### What you will do
Lines from the first one down to the one containing "暗黒物質が存在することの最も" in the data below are the only ones needed; please return them exactly, both ends included.

----- Exercise inputs -----

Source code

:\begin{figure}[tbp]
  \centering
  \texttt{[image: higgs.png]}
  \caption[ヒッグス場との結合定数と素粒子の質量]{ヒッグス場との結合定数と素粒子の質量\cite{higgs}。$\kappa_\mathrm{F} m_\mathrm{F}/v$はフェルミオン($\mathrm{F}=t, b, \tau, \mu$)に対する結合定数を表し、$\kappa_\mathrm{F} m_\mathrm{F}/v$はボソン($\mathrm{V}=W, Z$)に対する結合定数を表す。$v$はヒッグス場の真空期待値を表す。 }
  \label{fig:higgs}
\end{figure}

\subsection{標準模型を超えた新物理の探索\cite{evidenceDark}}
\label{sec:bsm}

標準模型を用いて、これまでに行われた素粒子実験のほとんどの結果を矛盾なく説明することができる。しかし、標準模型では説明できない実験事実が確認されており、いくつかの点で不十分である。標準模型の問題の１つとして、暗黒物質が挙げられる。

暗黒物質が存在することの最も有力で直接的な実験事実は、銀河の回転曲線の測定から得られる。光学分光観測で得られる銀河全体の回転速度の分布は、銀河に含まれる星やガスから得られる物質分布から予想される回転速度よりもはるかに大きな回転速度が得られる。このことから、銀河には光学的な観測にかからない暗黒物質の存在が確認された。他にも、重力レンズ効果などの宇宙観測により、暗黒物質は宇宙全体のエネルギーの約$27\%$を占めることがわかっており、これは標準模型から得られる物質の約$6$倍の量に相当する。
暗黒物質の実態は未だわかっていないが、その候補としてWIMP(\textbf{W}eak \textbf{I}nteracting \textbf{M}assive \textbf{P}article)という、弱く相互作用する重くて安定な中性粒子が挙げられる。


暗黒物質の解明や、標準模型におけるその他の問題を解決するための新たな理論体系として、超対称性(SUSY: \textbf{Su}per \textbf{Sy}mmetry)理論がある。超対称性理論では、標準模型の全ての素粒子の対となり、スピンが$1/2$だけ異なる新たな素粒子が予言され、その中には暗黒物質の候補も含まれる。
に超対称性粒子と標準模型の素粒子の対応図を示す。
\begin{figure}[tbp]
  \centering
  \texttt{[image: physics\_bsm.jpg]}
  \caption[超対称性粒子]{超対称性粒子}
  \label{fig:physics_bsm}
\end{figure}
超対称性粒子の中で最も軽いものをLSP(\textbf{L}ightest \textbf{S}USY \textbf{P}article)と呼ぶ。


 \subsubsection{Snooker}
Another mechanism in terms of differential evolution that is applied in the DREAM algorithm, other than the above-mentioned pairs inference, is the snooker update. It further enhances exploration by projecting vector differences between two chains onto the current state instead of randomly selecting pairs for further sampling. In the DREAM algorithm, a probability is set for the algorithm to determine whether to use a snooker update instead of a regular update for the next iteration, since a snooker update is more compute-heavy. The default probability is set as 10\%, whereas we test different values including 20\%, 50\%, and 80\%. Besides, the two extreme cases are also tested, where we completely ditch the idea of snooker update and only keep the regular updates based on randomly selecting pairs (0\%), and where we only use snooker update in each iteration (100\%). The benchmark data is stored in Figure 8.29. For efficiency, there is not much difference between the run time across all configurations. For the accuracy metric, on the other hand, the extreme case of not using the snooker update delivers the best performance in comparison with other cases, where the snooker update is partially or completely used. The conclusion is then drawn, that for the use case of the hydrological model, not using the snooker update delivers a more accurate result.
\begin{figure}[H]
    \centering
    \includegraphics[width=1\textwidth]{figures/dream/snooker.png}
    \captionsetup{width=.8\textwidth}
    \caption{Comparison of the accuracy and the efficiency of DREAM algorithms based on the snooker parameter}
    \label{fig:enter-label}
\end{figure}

-----

### Result of this task
Source code

:\begin{figure}[tbp]
  \centering
  \texttt{[image: higgs.png]}
  \caption[ヒッグス場との結合定数と素粒子の質量]{ヒッグス場との結合定数と素粒子の質量\cite{higgs}。$\kappa_\mathrm{F} m_\mathrm{F}/v$はフェルミオン($\mathrm{F}=t, b, \tau, \mu$)に対する結合定数を表し、$\kappa_\mathrm{F} m_\mathrm{F}/v$はボソン($\mathrm{V}=W, Z$)に対する結合定数を表す。$v$はヒッグス場の真空期待値を表す。 }
  \label{fig:higgs}
\end{figure}

\subsection{標準模型を超えた新物理の探索\cite{evidenceDark}}
\label{sec:bsm}

標準模型を用いて、これまでに行われた素粒子実験のほとんどの結果を矛盾なく説明することができる。しかし、標準模型では説明できない実験事実が確認されており、いくつかの点で不十分である。標準模型の問題の１つとして、暗黒物質が挙げられる。

暗黒物質が存在することの最も有力で直接的な実験事実は、銀河の回転曲線の測定から得られる。光学分光観測で得られる銀河全体の回転速度の分布は、銀河に含まれる星やガスから得られる物質分布から予想される回転速度よりもはるかに大きな回転速度が得られる。このことから、銀河には光学的な観測にかからない暗黒物質の存在が確認された。他にも、重力レンズ効果などの宇宙観測により、暗黒物質は宇宙全体のエネルギーの約$27\%$を占めることがわかっており、これは標準模型から得られる物質の約$6$倍の量に相当する。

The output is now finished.